[Saved data entries]
• • •
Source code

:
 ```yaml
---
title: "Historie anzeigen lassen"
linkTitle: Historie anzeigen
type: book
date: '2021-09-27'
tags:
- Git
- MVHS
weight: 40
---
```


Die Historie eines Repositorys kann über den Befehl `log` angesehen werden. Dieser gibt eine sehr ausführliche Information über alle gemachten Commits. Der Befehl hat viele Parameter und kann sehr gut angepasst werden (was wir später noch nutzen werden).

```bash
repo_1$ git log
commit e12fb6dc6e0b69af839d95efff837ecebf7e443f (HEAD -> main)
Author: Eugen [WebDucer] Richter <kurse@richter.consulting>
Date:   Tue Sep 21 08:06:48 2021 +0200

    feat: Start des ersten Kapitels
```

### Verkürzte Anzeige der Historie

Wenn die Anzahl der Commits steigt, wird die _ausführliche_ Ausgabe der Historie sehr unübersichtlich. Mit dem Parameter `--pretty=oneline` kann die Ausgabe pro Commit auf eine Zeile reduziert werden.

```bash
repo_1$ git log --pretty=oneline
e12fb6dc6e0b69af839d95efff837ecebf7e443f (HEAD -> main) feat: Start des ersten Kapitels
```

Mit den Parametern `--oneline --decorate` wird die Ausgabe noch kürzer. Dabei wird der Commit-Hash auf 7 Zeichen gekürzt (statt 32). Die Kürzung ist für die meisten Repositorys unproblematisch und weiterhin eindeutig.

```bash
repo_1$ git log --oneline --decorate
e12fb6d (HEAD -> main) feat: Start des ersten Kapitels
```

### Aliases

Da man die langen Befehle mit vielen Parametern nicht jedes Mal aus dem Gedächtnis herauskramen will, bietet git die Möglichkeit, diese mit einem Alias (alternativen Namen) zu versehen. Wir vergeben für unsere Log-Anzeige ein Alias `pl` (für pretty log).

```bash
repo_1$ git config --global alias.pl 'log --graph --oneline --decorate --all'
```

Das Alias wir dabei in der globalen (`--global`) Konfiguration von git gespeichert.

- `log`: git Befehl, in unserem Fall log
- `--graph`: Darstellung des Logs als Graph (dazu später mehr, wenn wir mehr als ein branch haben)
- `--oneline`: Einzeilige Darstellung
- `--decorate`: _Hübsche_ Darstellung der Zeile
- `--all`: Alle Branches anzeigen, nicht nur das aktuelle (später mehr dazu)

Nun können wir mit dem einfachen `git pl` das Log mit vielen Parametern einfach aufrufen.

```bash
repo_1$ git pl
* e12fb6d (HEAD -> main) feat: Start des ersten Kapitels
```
• • •
### ACTIVITY
Every line above with the string "graph" in it should be copied into the answer.

### TASK RESPONSE
repo_1$ git config --global alias.pl 'log --graph --oneline --decorate --all'
- `--graph`: Darstellung des Logs als Graph (dazu später mehr, wenn wir mehr als ein branch haben)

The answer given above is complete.